STUFFED CAPS WITH CREAM CHEESE AND CRAB



STUFFED CAPS WITH CREAM CHEESE AND CRAB image

Categories     Cheese     Mushroom     Appetizer     Bake     Vegetarian

Yield Serves four generously.

Number Of Ingredients 5

1lb Fresh white button mushrooms about 2" across. Stems removed and reserved.
8oz Phiadelphia Cream Cheese at room temperature.
6oz lump crab meat.
1lg garlic clove
1 cup shredded Mozarella

Steps:

  • Place mushrooms inner side down on baking sheet and bake at 300 deg. for 15 minutes. Cut the cream cheese into small pieces and put in mixer bowl. Using the mixer blade (not a wire whip) start mixing to form a smooth paste. Clean crabmeat of shell and add to cream cheese Crush garlic clove (prefer the new screw type garlic crushers) Add garlic to cream cheese Finely chop the reserved mushroom stems and add to cream cheese.

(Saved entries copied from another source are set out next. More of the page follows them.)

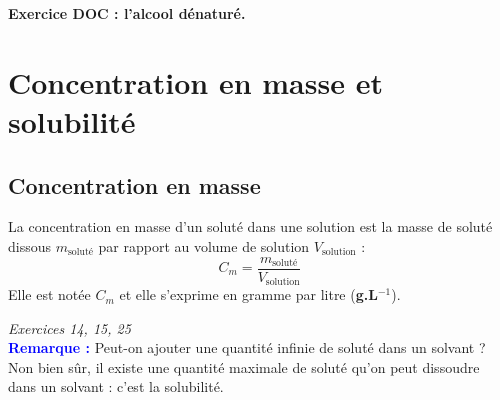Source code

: \begin{Large}
\end{Large}\textbf{Exercice DOC : l'alcool dénaturé.}
\section{Concentration en masse et solubilité}
\subsection{Concentration en masse}
\begin{tcolorbox}[colback=green!5!white,colframe=green!75!black,title=\textbf{Définition}, upperbox=invisible]
La concentration en masse d’un soluté dans une 
solution est la masse de soluté dissous $m_{\text{soluté}}$ par rapport au volume de solution $V_{\text{solution}}$ :
\begin{equation*}
    C_m = \frac{m_{\text{soluté}}}{V_{\text{solution}}}
\end{equation*}
Elle est notée $C_m$ et elle s’exprime en gramme par litre (\textbf{g.L$^{-1}$}).
\end{tcolorbox}

\begin{Large}
\end{Large}\textit{Exercices 14, 15, 25}\\

\textcolor{blue}{\textbf{Remarque :}} Peut-on ajouter une quantité infinie de soluté dans un solvant ? Non bien sûr, il existe une quantité maximale de soluté qu'on peut dissoudre dans un solvant : c'est la solubilité.
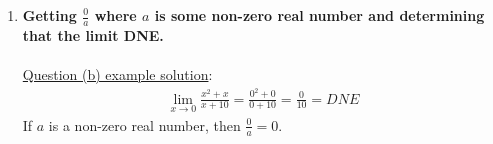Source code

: \documentclass[reqno,psamsfonts]{amsart}
\theoremstyle{definition}
\theoremstyle{remark}
\numberwithin{equation}{section}
\begin{document}
\begin{enumerate}
\\
\item \textbf{Getting $\frac{0}{a}$ where $a$ is some non-zero real number and determining that the limit DNE.}
\\
\\\underline{Question (b) example solution}:
\begin{align*}
\lim\limits_{x\to 0}\frac{x^2+x}{x+10}=\frac{0^2+0}{0+10}=\frac{0}{10}=DNE
\end{align*}
If $a$ is a non-zero real number, then $\frac{0}{a}=0$.

\end{enumerate}
\end{document}
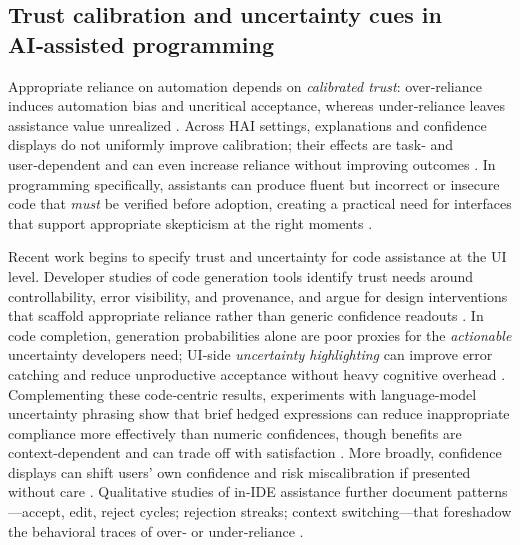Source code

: \documentclass[sigconf]{acmart}
\begin{document}
\subsection{Trust calibration and uncertainty cues in AI‑assisted programming}
\label{sec:rw-trust}

Appropriate reliance on automation depends on \emph{calibrated trust}: over‑reliance induces automation bias and uncritical acceptance, whereas under‑reliance leaves assistance value unrealized \cite{parasuraman1997humans,lee2004trust,goddard2012automation}. Across HAI settings, explanations and confidence displays do not uniformly improve calibration; their effects are task‑ and user‑dependent and can even increase reliance without improving outcomes \cite{yin2019understanding,zhang2020effect,bansal2021does,vered2023effects,ma2024you}. In programming specifically, assistants can produce fluent but incorrect or insecure code that \emph{must} be verified before adoption, creating a practical need for interfaces that support appropriate skepticism at the right moments \cite{pearce2025asleep,perry2023users,asare2024user,tang2023empirical}.

Recent work begins to specify trust and uncertainty for code assistance at the UI level. Developer studies of code generation tools identify trust needs around controllability, error visibility, and provenance, and argue for design interventions that scaffold appropriate reliance rather than generic confidence readouts \cite{wang2024investigating,liang2024large}. In code completion, generation probabilities alone are poor proxies for the \emph{actionable} uncertainty developers need; UI‑side \emph{uncertainty highlighting} can improve error catching and reduce unproductive acceptance without heavy cognitive overhead \cite{vasconcelos2025generation}. Complementing these code‑centric results, experiments with language‑model uncertainty phrasing show that brief hedged expressions can reduce inappropriate compliance more effectively than numeric confidences, though benefits are context‑dependent and can trade off with satisfaction \cite{kim2024imNotSure}. More broadly, confidence displays can shift users’ own confidence and risk miscalibration if presented without care \cite{li2025confidenceAligns}. Qualitative studies of in‑IDE assistance further document patterns—accept, edit, reject cycles; rejection streaks; context switching—that foreshadow the behavioral traces of over‑ or under‑reliance \cite{jiang2024analysis}. 
\end{document}
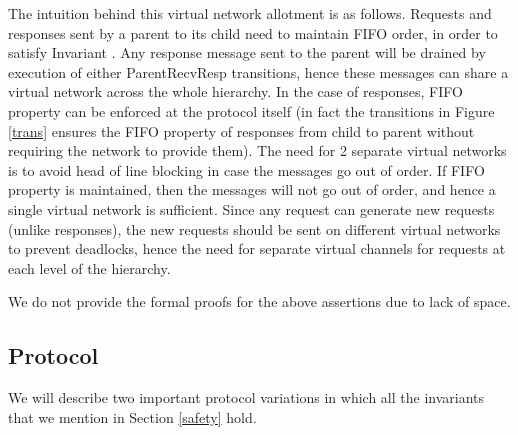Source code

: The intuition behind this virtual network allotment is as follows. Requests and
responses sent by a parent to its child need to maintain FIFO order, in order
to satisfy Invariant \label{noCross}. Any response message sent to the parent
will be drained by execution of either ParentRecvResp transitions, hence these
messages can share a virtual network across the whole hierarchy. In the case of
responses, FIFO property can be enforced at the protocol itself (in fact the
transitions in Figure \ref{trans} ensures the FIFO property of responses from
child to parent without requiring the network to provide them). The need for 2
separate virtual networks is to avoid head of line blocking in case the
messages go out of order. If FIFO property is maintained, then the messages
will not go out of order, and hence a single virtual network is sufficient.
Since any request can generate new requests (unlike responses), the new
requests should be sent on different virtual networks to prevent deadlocks,
hence the need for separate virtual channels for requests at each level of the
hierarchy.

We do not provide the formal proofs for the above assertions due to lack of space.

\subsection{Protocol}
We will describe two important protocol variations in which all the invariants
that we mention in Section \ref{safety} hold.
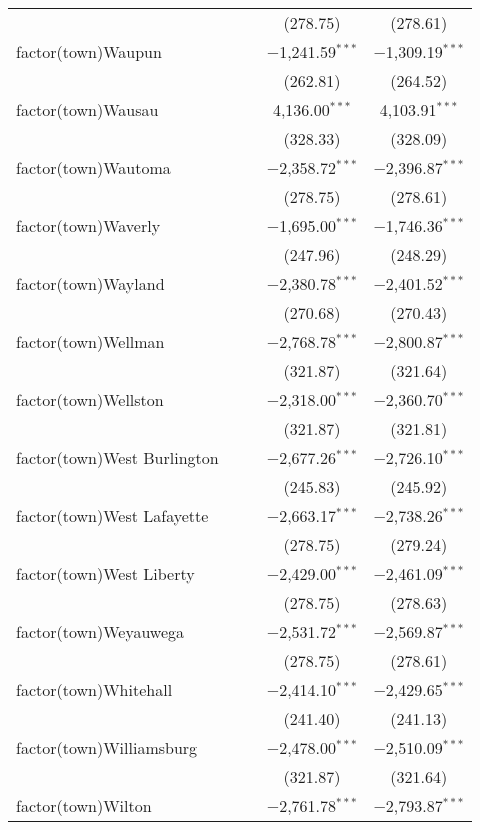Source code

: \begin{table}[!htbp]
\begin{tabular}{@{\extracolsep{5pt}}lcccc}
  &  &  & (278.75) & (278.61) \\ 
  factor(town)Waupun &  &  & $-$1,241.59$^{***}$ & $-$1,309.19$^{***}$ \\ 
  &  &  & (262.81) & (264.52) \\ 
  factor(town)Wausau &  &  & 4,136.00$^{***}$ & 4,103.91$^{***}$ \\ 
  &  &  & (328.33) & (328.09) \\ 
  factor(town)Wautoma &  &  & $-$2,358.72$^{***}$ & $-$2,396.87$^{***}$ \\ 
  &  &  & (278.75) & (278.61) \\ 
  factor(town)Waverly &  &  & $-$1,695.00$^{***}$ & $-$1,746.36$^{***}$ \\ 
  &  &  & (247.96) & (248.29) \\ 
  factor(town)Wayland &  &  & $-$2,380.78$^{***}$ & $-$2,401.52$^{***}$ \\ 
  &  &  & (270.68) & (270.43) \\ 
  factor(town)Wellman &  &  & $-$2,768.78$^{***}$ & $-$2,800.87$^{***}$ \\ 
  &  &  & (321.87) & (321.64) \\ 
  factor(town)Wellston &  &  & $-$2,318.00$^{***}$ & $-$2,360.70$^{***}$ \\ 
  &  &  & (321.87) & (321.81) \\ 
  factor(town)West Burlington &  &  & $-$2,677.26$^{***}$ & $-$2,726.10$^{***}$ \\ 
  &  &  & (245.83) & (245.92) \\ 
  factor(town)West Lafayette &  &  & $-$2,663.17$^{***}$ & $-$2,738.26$^{***}$ \\ 
  &  &  & (278.75) & (279.24) \\ 
  factor(town)West Liberty &  &  & $-$2,429.00$^{***}$ & $-$2,461.09$^{***}$ \\ 
  &  &  & (278.75) & (278.63) \\ 
  factor(town)Weyauwega &  &  & $-$2,531.72$^{***}$ & $-$2,569.87$^{***}$ \\ 
  &  &  & (278.75) & (278.61) \\ 
  factor(town)Whitehall &  &  & $-$2,414.10$^{***}$ & $-$2,429.65$^{***}$ \\ 
  &  &  & (241.40) & (241.13) \\ 
  factor(town)Williamsburg &  &  & $-$2,478.00$^{***}$ & $-$2,510.09$^{***}$ \\ 
  &  &  & (321.87) & (321.64) \\ 
  factor(town)Wilton &  &  & $-$2,761.78$^{***}$ & $-$2,793.87$^{***}$ \\ 

\end{tabular}
\end{table}
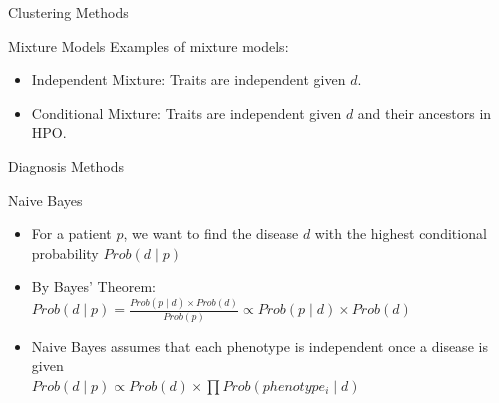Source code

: \documentclass[final]{beamer} %
\begin{document}
\begin{frame}{}
\begin{columns}[T]
\begin{column}{0.3\linewidth}
\begin{block}{\Huge Clustering Methods}
\begin{block}{\Large Mixture Models}
			Examples of mixture models:
			\begin{itemize}
				\item Independent Mixture: Traits are independent given $d$.
				\item Conditional Mixture: Traits are independent given $d$ and their ancestors in HPO.
			\end{itemize}
		\end{block}
     \end{block}
     \vspace{3cm}

     \begin{block}{\Huge Diagnosis Methods}
   
     \begin{block}{\Large Naive Bayes}
     \begin{itemize}
        \Large
    \item
    For a patient $p$, we want to find the disease $d$ with the highest conditional probability $Prob(d \mid p )$
  \vspace{1cm}
  \item
   By Bayes' Theorem: \\
   $Prob(d \mid p) = \frac{Prob(p \mid d) \times Prob(d)}{Prob(p)} \propto Prob(p \mid d) \times Prob(d)$
  \vspace{1cm}
   \item
   Naive Bayes assumes that each phenotype is independent once a disease is given \\
   $Prob(d \mid p) \propto Prob(d) \times \prod Prob(phenotype_i \mid d)$
     \end{itemize}
   \end{block}
    \vspace{1cm}


\end{block}
\end{column}
\end{columns}
\end{frame}
\end{document}
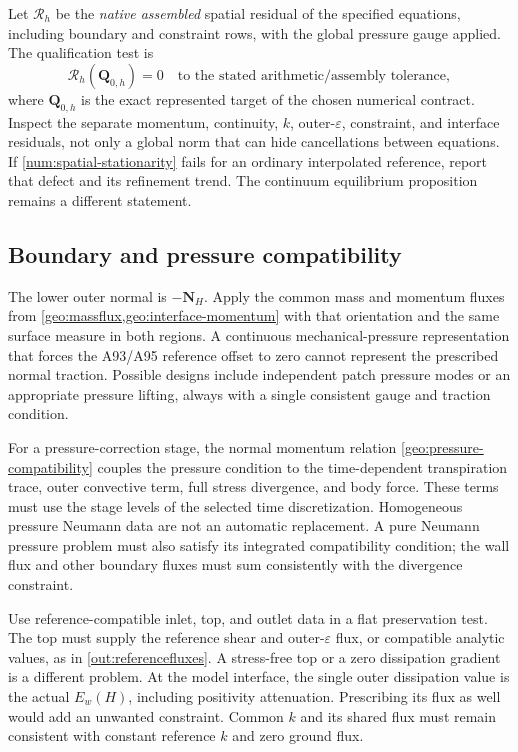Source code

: \documentclass[11pt,a4paper]{article}
\numberwithin{equation}{section}
\newcommand{\eps}{\varepsilon}
\begin{document}
Let $\mathcal R_h$ be the \emph{native assembled} spatial residual
of the specified equations, including boundary and constraint rows,
with the global pressure gauge applied.  The qualification test is
\begin{equation}
 \mathcal R_h(\boldsymbol Q_{0,h})=0
 \quad\text{to the stated arithmetic/assembly tolerance},
 \label{num:spatial-stationarity}
\end{equation}
where $\boldsymbol Q_{0,h}$ is the exact represented target of the
chosen numerical contract.  Inspect the separate momentum,
continuity, $k$, outer-$\eps$, constraint, and interface residuals,
not only a global norm that can hide cancellations between equations.
If \cref{num:spatial-stationarity} fails for an ordinary interpolated
reference, report that defect and its refinement trend.  The
continuum equilibrium proposition remains a different statement.

\subsection{Boundary and pressure compatibility}
\label{num:pressure-compatibility}

The lower outer normal is $-\boldsymbol N_H$.  Apply the common
mass and momentum fluxes from \cref{geo:massflux,geo:interface-momentum}
with that orientation and the same surface measure in both regions.
A continuous mechanical-pressure representation that forces the
A93/A95 reference offset to zero cannot represent the prescribed
normal traction.  Possible designs include independent patch
pressure modes or an appropriate pressure lifting, always with a
single consistent gauge and traction condition.

For a pressure-correction stage, the normal momentum relation
\cref{geo:pressure-compatibility} couples the pressure condition to
the time-dependent transpiration trace, outer convective term,
full stress divergence, and body force.  These terms must use the
stage levels of the selected time discretization.  Homogeneous
pressure Neumann data are not an automatic replacement.  A pure
Neumann pressure problem must also satisfy its integrated
compatibility condition; the wall flux and other boundary fluxes
must sum consistently with the divergence constraint.

Use reference-compatible inlet, top, and outlet data in a flat
preservation test.  The top must supply the reference shear and
outer-$\eps$ flux, or compatible analytic values, as in
\cref{out:referencefluxes}.  A stress-free top or a zero dissipation
gradient is a different problem.  At the model interface, the
single outer dissipation value is the actual $E_w(H)$, including
positivity attenuation.  Prescribing its flux as well would add
an unwanted constraint.  Common $k$ and its shared flux must remain
consistent with constant reference $k$ and zero ground flux.
\end{document}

Remove the mushroom caps from the over, turn over and fill with generous amounts of the cream cheese filling. Return to oven and raise temperature to 375 deg. and bake until cream cheese just begins to tan. About 25 min. Sprinkle with mozarella and place back in oven until mozarella begins to melt. About 5 minutes. Serve hot.